Logo Questions Linux Laravel Mysql Ubuntu Git Menu
 

Sort by proxy (or: sort one container by the contents of another) in C++

Tags:

c++

sorting

stl

I have a set of data which is split into two arrays (let's call them data and keys). That is, for any given item with an index i, I can access the data for that item with data[i] and the key for that item with keys[i]. I cannot change this structure (eg, to interleave keys and data into a single array), because I need to pass the data array to a library function which expects a certain data layout.

How can I sort both arrays (preferably using standard library functions) according to the content of the keys array?

like image 311
John Bartholomew Avatar asked Aug 03 '10 16:08

John Bartholomew


3 Answers

Here is a sample implementation which defines a new iterator type to provide a paired view over two sequences.
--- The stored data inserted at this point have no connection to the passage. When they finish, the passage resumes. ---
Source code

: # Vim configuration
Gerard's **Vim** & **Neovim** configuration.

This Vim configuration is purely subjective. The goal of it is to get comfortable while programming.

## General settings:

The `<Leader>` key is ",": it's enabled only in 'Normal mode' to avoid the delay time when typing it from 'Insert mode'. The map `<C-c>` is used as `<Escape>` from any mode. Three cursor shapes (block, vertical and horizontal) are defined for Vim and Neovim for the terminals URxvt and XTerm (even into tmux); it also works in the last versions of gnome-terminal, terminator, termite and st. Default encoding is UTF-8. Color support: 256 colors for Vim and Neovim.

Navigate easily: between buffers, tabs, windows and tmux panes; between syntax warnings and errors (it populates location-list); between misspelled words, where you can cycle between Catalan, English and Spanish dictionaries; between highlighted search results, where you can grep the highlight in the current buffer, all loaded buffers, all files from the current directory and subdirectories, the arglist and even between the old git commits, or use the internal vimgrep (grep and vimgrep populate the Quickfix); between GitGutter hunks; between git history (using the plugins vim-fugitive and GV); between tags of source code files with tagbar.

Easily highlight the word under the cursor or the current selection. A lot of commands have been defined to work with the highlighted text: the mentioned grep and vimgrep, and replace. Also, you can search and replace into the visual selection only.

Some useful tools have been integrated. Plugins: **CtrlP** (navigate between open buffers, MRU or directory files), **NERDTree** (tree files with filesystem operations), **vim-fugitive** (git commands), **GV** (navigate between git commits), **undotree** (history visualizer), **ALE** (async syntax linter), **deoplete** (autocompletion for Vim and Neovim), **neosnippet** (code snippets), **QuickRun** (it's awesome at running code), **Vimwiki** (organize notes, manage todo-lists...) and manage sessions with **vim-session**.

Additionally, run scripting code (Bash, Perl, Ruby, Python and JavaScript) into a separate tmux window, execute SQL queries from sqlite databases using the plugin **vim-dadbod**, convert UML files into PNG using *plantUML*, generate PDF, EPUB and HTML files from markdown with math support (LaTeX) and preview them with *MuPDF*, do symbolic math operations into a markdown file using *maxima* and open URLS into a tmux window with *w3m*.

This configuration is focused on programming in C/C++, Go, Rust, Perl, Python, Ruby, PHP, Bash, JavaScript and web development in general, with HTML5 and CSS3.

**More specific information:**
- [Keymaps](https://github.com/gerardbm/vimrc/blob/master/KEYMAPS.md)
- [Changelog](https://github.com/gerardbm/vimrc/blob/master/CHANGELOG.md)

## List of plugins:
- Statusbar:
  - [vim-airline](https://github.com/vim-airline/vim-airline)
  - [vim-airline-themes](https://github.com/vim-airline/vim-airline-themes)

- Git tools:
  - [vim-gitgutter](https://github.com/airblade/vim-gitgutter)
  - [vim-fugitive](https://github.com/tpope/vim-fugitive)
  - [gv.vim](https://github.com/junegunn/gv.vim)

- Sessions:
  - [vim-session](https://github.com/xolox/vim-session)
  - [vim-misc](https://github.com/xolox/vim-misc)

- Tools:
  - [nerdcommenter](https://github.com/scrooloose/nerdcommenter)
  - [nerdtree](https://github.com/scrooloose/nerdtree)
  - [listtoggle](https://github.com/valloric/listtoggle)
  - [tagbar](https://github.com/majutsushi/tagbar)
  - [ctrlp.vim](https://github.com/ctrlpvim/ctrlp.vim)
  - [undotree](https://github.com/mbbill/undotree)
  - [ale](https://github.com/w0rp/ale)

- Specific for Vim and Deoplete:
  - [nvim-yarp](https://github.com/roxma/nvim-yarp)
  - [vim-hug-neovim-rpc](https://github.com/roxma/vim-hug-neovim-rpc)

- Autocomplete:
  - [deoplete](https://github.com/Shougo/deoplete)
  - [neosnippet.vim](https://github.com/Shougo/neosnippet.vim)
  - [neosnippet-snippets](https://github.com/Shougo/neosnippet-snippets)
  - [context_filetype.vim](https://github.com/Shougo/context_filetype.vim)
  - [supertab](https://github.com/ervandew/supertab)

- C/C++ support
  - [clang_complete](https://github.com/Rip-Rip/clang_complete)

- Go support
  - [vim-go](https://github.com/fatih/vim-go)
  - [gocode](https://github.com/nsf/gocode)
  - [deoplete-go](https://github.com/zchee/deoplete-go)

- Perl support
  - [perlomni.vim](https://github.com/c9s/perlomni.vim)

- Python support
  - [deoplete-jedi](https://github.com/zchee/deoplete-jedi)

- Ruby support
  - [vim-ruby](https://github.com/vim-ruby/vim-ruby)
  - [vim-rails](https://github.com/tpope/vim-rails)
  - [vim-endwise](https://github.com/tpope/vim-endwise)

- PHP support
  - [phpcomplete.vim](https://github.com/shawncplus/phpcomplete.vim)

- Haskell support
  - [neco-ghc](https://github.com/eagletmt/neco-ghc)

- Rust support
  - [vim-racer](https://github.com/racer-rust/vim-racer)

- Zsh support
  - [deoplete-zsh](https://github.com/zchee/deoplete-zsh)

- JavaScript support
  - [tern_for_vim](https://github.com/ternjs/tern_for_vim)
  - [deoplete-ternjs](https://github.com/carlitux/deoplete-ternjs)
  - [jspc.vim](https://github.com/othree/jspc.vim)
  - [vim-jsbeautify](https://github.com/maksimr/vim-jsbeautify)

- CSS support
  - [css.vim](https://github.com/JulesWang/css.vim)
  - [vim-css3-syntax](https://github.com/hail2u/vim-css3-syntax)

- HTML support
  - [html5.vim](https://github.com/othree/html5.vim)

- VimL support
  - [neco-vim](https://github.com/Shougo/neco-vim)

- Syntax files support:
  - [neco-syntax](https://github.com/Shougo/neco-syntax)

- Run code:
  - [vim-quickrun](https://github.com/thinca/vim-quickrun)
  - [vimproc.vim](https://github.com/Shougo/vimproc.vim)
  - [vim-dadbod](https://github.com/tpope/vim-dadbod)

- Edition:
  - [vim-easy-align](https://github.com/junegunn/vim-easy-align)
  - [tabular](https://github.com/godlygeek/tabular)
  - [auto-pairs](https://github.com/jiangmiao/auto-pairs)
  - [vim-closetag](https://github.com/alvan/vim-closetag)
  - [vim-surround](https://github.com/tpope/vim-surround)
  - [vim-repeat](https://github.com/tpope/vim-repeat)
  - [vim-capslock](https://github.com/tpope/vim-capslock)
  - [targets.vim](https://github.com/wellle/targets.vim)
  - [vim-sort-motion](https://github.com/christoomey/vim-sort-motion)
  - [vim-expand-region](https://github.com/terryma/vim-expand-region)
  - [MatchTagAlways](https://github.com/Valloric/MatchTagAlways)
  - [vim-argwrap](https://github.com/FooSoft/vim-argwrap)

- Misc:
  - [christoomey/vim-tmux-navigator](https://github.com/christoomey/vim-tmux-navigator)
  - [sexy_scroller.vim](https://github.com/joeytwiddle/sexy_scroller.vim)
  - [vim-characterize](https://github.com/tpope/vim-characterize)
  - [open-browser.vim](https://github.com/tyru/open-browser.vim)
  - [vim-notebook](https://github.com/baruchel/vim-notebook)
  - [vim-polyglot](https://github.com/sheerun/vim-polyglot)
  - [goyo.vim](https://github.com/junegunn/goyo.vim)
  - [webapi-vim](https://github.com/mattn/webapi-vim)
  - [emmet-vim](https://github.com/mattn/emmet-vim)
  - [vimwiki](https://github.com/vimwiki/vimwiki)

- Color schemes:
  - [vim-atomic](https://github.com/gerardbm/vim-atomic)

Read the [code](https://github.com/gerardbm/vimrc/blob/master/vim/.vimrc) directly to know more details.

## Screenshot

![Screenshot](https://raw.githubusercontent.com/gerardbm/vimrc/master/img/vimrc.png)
I have tried to make it standards compliant and correct, but since the C++ standard is hideously complex in its details, I am almost certain that I have failed. I will say that this code appears to work when built with clang++ or g++.

This code is not recommended for general use, since it is longer and less understandable than the other answers, and possibly invokes the dreaded 'undefined behaviour'.

However, it does have the advantage of constant time and space overhead since it provides a view on existing data rather than actually building a temporary alternate representation or permutation vector. The most obvious (to me) performance problem with this code is that individual elements of the two containers will have to be copied during the swap operation. Despite several attempts, I have not found a way to successfully specialise std::swap such that std::sort or std::random_shuffle will avoid using the default temporary-copy based swap implementation. It is possible that use of the C++0x rvalue reference system (see std::move and Jon Purdy's answer) could solve this.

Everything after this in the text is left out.